[[ SOURCE MATERIAL open ]]

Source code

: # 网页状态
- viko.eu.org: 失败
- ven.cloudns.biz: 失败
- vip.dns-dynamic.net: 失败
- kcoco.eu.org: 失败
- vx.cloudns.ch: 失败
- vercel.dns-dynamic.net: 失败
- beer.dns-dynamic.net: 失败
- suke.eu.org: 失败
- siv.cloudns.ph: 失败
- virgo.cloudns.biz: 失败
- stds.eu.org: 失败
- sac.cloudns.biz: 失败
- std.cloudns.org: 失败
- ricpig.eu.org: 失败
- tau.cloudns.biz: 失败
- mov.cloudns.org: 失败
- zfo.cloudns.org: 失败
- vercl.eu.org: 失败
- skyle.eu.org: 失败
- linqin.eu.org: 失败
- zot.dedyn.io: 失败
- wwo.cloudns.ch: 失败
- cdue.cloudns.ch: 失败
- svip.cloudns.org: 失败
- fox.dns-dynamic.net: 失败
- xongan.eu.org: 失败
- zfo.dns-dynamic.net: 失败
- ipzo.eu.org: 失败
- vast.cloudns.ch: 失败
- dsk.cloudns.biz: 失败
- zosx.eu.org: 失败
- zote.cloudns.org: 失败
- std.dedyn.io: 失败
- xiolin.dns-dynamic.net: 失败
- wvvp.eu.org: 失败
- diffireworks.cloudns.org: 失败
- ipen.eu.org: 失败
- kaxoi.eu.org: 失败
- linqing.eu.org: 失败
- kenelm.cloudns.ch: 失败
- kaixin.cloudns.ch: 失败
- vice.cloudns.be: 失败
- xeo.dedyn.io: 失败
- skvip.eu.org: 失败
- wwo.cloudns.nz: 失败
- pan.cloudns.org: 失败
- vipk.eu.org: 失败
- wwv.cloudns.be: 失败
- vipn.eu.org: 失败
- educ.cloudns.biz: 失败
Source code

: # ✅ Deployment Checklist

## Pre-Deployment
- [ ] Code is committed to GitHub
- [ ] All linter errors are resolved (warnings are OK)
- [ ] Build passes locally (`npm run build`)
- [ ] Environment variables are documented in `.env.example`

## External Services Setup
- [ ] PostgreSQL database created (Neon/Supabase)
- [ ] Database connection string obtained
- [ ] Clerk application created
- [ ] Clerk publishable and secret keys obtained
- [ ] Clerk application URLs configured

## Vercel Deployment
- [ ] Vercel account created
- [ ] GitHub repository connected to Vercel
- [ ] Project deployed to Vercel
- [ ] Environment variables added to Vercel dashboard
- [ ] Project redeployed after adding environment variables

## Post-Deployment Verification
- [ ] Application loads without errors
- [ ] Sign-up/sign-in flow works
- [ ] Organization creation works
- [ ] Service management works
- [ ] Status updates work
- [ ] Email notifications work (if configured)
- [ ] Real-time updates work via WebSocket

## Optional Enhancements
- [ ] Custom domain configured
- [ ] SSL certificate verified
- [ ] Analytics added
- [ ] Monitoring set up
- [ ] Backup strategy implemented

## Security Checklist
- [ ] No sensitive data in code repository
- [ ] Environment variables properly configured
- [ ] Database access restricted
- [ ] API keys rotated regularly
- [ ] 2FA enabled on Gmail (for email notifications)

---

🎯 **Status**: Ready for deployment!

[[ SOURCE MATERIAL closed ]]

_WHAT TO WORK ON_.
Please make an exact copy of the lines above from the line with "- zfo.cloudns.org: 失败" through the line with "- xiolin.dns-dynamic.net: 失败", both ends included.

_SOLUTION_.
- zfo.cloudns.org: 失败
- vercl.eu.org: 失败
- skyle.eu.org: 失败
- linqin.eu.org: 失败
- zot.dedyn.io: 失败
- wwo.cloudns.ch: 失败
- cdue.cloudns.ch: 失败
- svip.cloudns.org: 失败
- fox.dns-dynamic.net: 失败
- xongan.eu.org: 失败
- zfo.dns-dynamic.net: 失败
- ipzo.eu.org: 失败
- vast.cloudns.ch: 失败
- dsk.cloudns.biz: 失败
- zosx.eu.org: 失败
- zote.cloudns.org: 失败
- std.dedyn.io: 失败
- xiolin.dns-dynamic.net: 失败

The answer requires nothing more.